Ottobre 2029. Prima visita ufficiale del presidente Marwan Barghouti a Bruxelles dopo la nascita dello stato di Palestina. Con la sua missione Barghouti, da poco eletto al vertice del nuovo stato, intende rilanciare e approfondire le relazioni con l’Unione europea che, a sua volta, ha appena rinnovato i propri quadri. Il presidente della Palestina, inoltre, coglierà l’occasione per ringraziare pubblicamente l’Ue per il ruolo decisivo giocato dall’Europa nella soluzione del conflitto medio-orientale……Nessuna agenzia stampa, purtroppo, batterà mai questa notizia. È solo un esercizio di fanta-geopolitica.
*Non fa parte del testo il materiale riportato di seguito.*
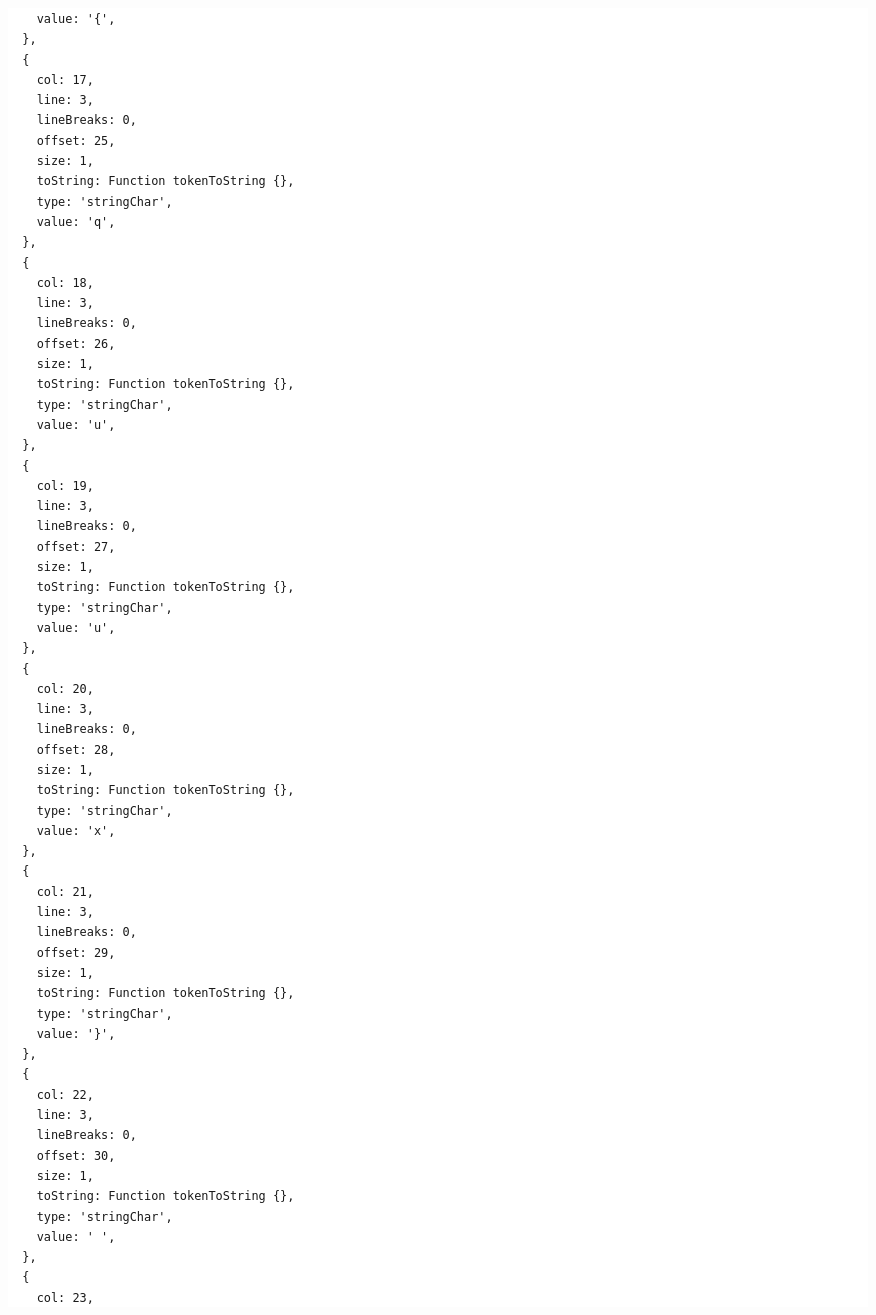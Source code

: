         value: '{',
      },
      {
        col: 17,
        line: 3,
        lineBreaks: 0,
        offset: 25,
        size: 1,
        toString: Function tokenToString {},
        type: 'stringChar',
        value: 'q',
      },
      {
        col: 18,
        line: 3,
        lineBreaks: 0,
        offset: 26,
        size: 1,
        toString: Function tokenToString {},
        type: 'stringChar',
        value: 'u',
      },
      {
        col: 19,
        line: 3,
        lineBreaks: 0,
        offset: 27,
        size: 1,
        toString: Function tokenToString {},
        type: 'stringChar',
        value: 'u',
      },
      {
        col: 20,
        line: 3,
        lineBreaks: 0,
        offset: 28,
        size: 1,
        toString: Function tokenToString {},
        type: 'stringChar',
        value: 'x',
      },
      {
        col: 21,
        line: 3,
        lineBreaks: 0,
        offset: 29,
        size: 1,
        toString: Function tokenToString {},
        type: 'stringChar',
        value: '}',
      },
      {
        col: 22,
        line: 3,
        lineBreaks: 0,
        offset: 30,
        size: 1,
        toString: Function tokenToString {},
        type: 'stringChar',
        value: ' ',
      },
      {
        col: 23,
Da più di vent’anni Marwan Barghouti è rinchiuso nelle carceri israeliane a seguito di una condanna a cinque ergastoli. Molti lo considerano il Nelson Mandela palestinese, l’unico in grado di mettere d’accordo le varie anime del variegato mondo arabo della Cisgiordania e della striscia di Gaza. Del suo rilascio si è parlato insistentemente in questi giorni nell’ambito delle complicate trattative fra Israele e Hamas, allo stato attuale inconcludenti, per un possibile cessate-il-fuoco. Ma, Barghouti a parte, anche il riferimento ad un ruolo decisivo giocato dall’Ue nella crisi di Gaza appare come un’illusione ottica, un ingannevole miraggio. Dal punto di vista diplomatico l’Unione non ha toccato palla. Le scontate frasi di circostanza celano a malapena le divisioni interne che paralizzano la politica estera comune europea vincolata alla regola dell’unanimità. Così il nostro storico senso di colpa nei confronti del popolo ebraico ci porta a chiudere gli occhi di fronte all’immane catastrofe umanitaria che sta vivendo il popolo palestinese come se due torti facessero una ragione annullandosi a vicenda. Non bastano gli ingenti aiuti umanitari come non bastano i finanziamenti che consentono all’Unrwa, l’agenzia delle Nazioni unite che assiste i profughi palestinesi, di operare a salvare la nostra labile credibilità. Agli occhi dei paesi del Sud Globale la posizione dei nostri governi risulta irreversibilmente viziata da due pesi e due misure che ci portano ad un contorto strabismo geopolitico nel mettere a confronto la guerra in Ucraina con quella a Gaza. Ci salva, tuttavia, la mobilitazione pacifica di migliaia di giovani che in questi mesi stanno popolando le piazze e i campus delle università a sostegno della cessazione delle ostilità e della ripresa dei negoziati per arrivare davvero ad una soluzione sostenibile del conflitto. Se non saremo capaci di riprendere in mano il filo della diplomazia regaleremo definitivamente la questione palestinese all’estremismo e al terrorismo islamico, Iran e Hamas in testa, che approfittano delle incertezze dei paesi occidentali e delle ambiguità dei paesi arabi per qualificarsi come unici difensori di una giusta causa sul palcoscenico globale.

È giunto il tempo per la comunità internazionale di mostrare quella determinazione e risolutezza che sono fino ad oggi mancate. Bisogna avere la forza di dire chiaramente al governo di Tel Aviv che lo status quo è inaccettabile. Basta con l’ipocrisia di chi ha chiuso gli occhi di fronte all’espansione degli insediamenti in Cisgiordania e all’alterazione della sua composizione demografica in violazione di tutte le norme internazionali; basta con le annessioni unilaterali di pezzi di territorio palestinese. Israele deve scegliere fra la soluzione dei due stati che coesistono fianco a fianco in pace e sicurezza reciproca, ormai quasi impraticabile, oppure quella dello stato unico binazionale dove tutti i cittadini, indipendentemente se sono ebrei o arabi, godono degli stessi diritti.

L’Unione europea, in questo senso, può ancora fare molto se ambisce ancora a ritagliarsi un ruolo dato che è il principale partner commerciale di Israele e il più importante donatore di aiuti all’Autorità Nazionale Palestinese. Il prossimo 21 maggio tre paesi europei (Spagna, Irlanda e Slovenia) annunceranno il riconoscimento dello Stato di Palestina aggiungendosi agli altri nove che nell’Ue l’hanno già fatto. L’Italia non è fra questi. Chissà se i giovani che manifestano nelle università e nelle piazze riusciranno a smuovere il nostro governo in linea con buona parte dell’opinione pubblica oppure se questo si barricherà dietro al pretesto di non pregiudicare l’esito di negoziati già in precedenza pregiudicati. Il futuro presidente della Palestina ce ne sarebbe grato.